Thanh H Vu et al. Hum Mol Genet. .

Abstract

Nuclear architecture and chromatin geography are important factors in the regulation of gene expression, as these components may play a vital epigenetic role both in normal physiology as well as in the initiation and progression of malignancies. Using a modification of the chromosome conformation capture (3C) technique, we examined long-range chromatin interactions of the imprinted human IGF2 gene. We demonstrate that numerous intrachromosomal interactions occur along both parental alleles in normal tissues, where the IGF2 is paternally expressed, as well as in normal liver where gene expression is biallelic. Long-range and allele-specific interactions occur between the IGF2/H19 imprinting control region-1 (ICR1) and ICR2, a region which regulates an imprinted gene cluster nearly a megabase distant from IGF2. Loss of genomic imprinting is a common epigenetic event in cancer, and long-range interactions have not been examined in malignant cells. In cancer cell lines in which IGF2 imprinting is maintained (MOI), essentially all of the 3C interactions seen in normal cells were preserved. However, in cells in which IGF2 imprinting was lost (LOI), nearly all of the long-range chromatin interactions involving IGF2 were abrogated.
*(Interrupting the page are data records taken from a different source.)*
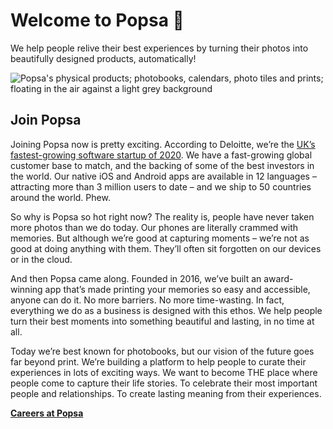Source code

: # Welcome to Popsa :wave:

We help people relive their best experiences by turning their photos into beautifully designed products, automatically!

![Popsa's physical products; photobooks, calendars, photo tiles and prints; floating in the air against a light grey background](https://cdn.popsa.io/website/images/banners/hero-background-28.jpg)

## Join Popsa

Joining Popsa now is pretty exciting. According to Deloitte, we’re the [UK’s fastest-growing software startup of 2020](https://blog.popsa.com/popsa-named-fastest-growing-software-company-in-2020/). We have a fast-growing global customer base to match, and the backing of some of the best investors in the world. Our native iOS and Android apps are available in 12 languages – attracting more than 3 million users to date – and we ship to 50 countries around the world. Phew.

So why is Popsa so hot right now? The reality is, people have never taken more photos than we do today. Our phones are literally crammed with memories. But although we’re good at capturing moments – we’re not as good at doing anything with them. They’ll often sit forgotten on our devices or in the cloud. 

And then Popsa came along. Founded in 2016, we’ve built an award-winning app that’s made printing your memories so easy and accessible, anyone can do it. No more barriers. No more time-wasting. In fact, everything we do as a business is designed with this ethos. We help people turn their best moments into something beautiful and lasting, in no time at all. 

Today we’re best known for photobooks, but our vision of the future goes far beyond print.  We’re building a platform to help people to curate their experiences in lots of exciting ways. We want to become THE place where people come to capture their life stories. To celebrate their most important people and relationships. To create lasting meaning from their experiences. 

[**Careers at Popsa**](https://jobs.lever.co/Popsa)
A three-dimensional computer model depicts the physical interactions between the IGF2 promoter and ICR1 in MOI cells, while the model of LOI lung cancer cells is flattened with few long-range interactions. This dramatic change in the three-dimension configuration of the chromatin at the IGF2 locus in LOI cancer cells suggests that the loss of imprinting may lead to a variety of changes in gene expression in addition to changes in IGF2 transcription.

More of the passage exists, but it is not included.